On the pair of NT Web servers I've been using -- O'Reilly and Associates' WebSite and Process Software's Purveyor -- there's none of this Unix-style, text-file-oriented administration. Both offer GUI tools that you use to create users and groups, specify passwords, and authorize access to resources. WebSite provides tabbed dialog boxes that you use to define users, groups, and realms, which contain both users and groups. Purveyor installs a File Manager extension that you use to define and interactively test access controls.These graphical tools are great when you're sitting at the server's console. But they're no help at all when you need to modify access restrictions on a distant server. NT's lack of support for both telnet- and X Window System-style remote access is its most serious drawback as a platform for Web service. The Unix way is more primitive, but for remote administration it's far more effective.
Searching the Archive
For this project, I used the Simple Web Indexing System for Humans (SWISH) 1.1 (ftp://ftp.eit.com), which compiled easily and ran smoothly under BSDI 2.0. SWISH is just an indexing and search tool. To use it in a Web application, you need to wrap it in a front-end form that sends in search keywords and a back-end filter that formats the SWISH output as HTML -- more trivial chores for Perl scripts.
Once the vpr archive was searchable, I realized it could merge with the BYTE on-line archive. That way, a user of the archive who enters the search keyword telephony sees a list of hits that includes BYTE articles mentioning telephony, as well as vendor-supplied press releases and white papers on telephony (see the screen). Therefore, users get more information, vendors get more exposure, and BYTE gets better control over vital -- but hitherto intractable -- sources of information.
I'm excited about vpr because I'm swamped with paper press releases. Vendors: I hate to say it, but if you send me paper, I might as well burn it for all the good it does either you or me. So drop on by http://www.byte.com and try vpr. It will ensure that BYTE staff members worldwide can find your information when they need it.

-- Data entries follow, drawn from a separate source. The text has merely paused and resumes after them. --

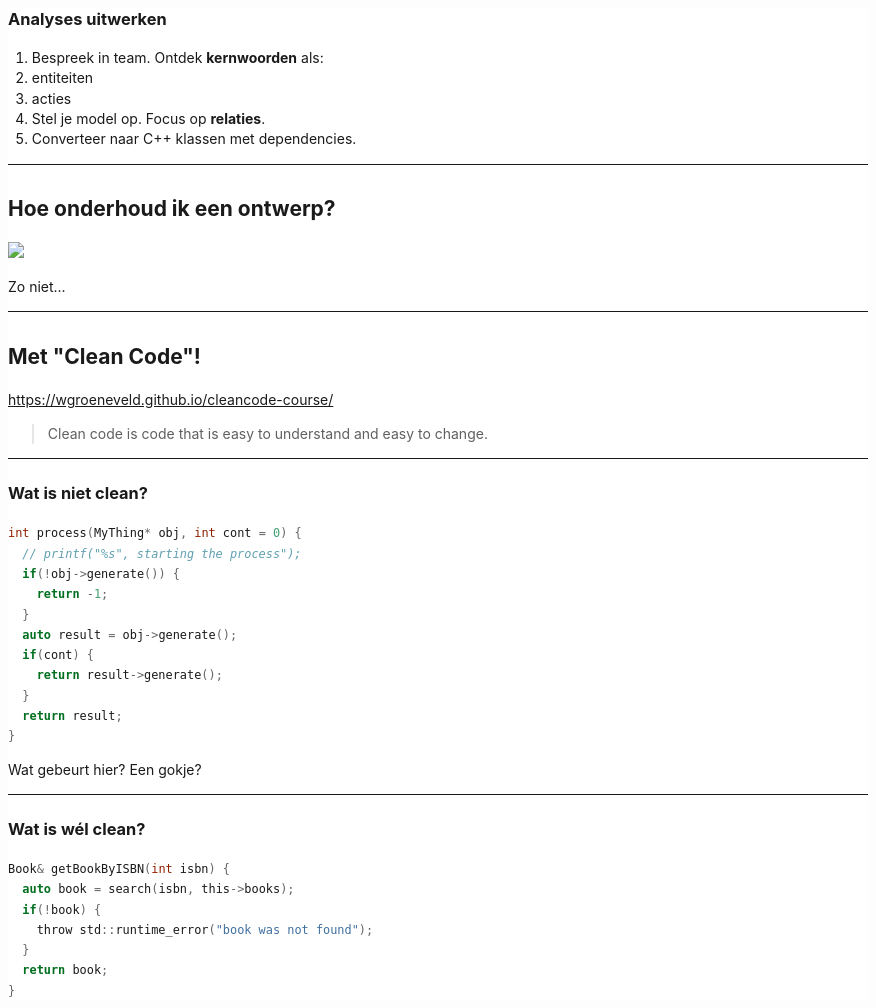 ### Analyses uitwerken

1. Bespreek in team. Ontdek **kernwoorden** als:
  1. entiteiten
  2. acties
2. Stel je model op. Focus op **relaties**.
3. Converteer naar C++ klassen met dependencies.

---

## Hoe onderhoud ik een ontwerp?

<img src="/slides/cpp/img/broken-design.jpg" style="width: 60%" />

Zo niet...

___

## Met "Clean Code"!

https://wgroeneveld.github.io/cleancode-course/

> Clean code is code that is easy to understand and easy to change.

___ 

### Wat is **niet** clean?

```C
int process(MyThing* obj, int cont = 0) {
  // printf("%s", starting the process");
  if(!obj->generate()) {
    return -1;
  }
  auto result = obj->generate();
  if(cont) {
    return result->generate();
  }
  return result;
}
```

Wat gebeurt hier? Een gokje?

___

### Wat is **wél** clean?

```C
Book& getBookByISBN(int isbn) {
  auto book = search(isbn, this->books);
  if(!book) {
    throw std::runtime_error("book was not found");
  }
  return book;
}
```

How long will it take to move the stuff from a private editors-only archive to the public BYTE archive? The gating factor is administrative, not technical: We just need someone to verify what we republish to the world. Nothing else prevents this internal corporate application from becoming a global one. That's why the Internet, if it can get past the era of brownouts, just might live up to its hype.
TOOLWATCH
Weblint (http://www.unipress.com/web-lint/) HTML Validation Service (http://www.halsoft.com/html-val-svc/) BYTE reader Adrian John Howard recommended these on-line HTML checkers to me, and I recommend them to you. Point either one of them at one of your own URLs to find out which HTML sins Netscape has been allowing you to commit.
BOOKNOTE
Programming Perl, $29.95 by Larry Wall and Randall Schwartz O'Reilly and Associates, 1995 ISBN 0-937175-64-1 O'Reilly and Associates says that an update to the Perl bible is forthcoming. Until then, this is it: the complete guide to the programming glue that holds the Web together.
You can use any old tags for the front end of a database of HTML documents; just use them consistently. Perl makes conversion to HTML a snap.
The HTML <meta> tag is a convenient place to tuck arbitrary name/value pairs. You can use the values stored here to create ordered views of an HTML document archive.
Use this form to submit a press release or product announcement to BYTE. Copy text into each of the fields from your GUI word processor. If you supply HTML, we'll use it. If not, we'll automatically convert URLs into links.
The hit list includes BYTE articles and vendor-supplied info.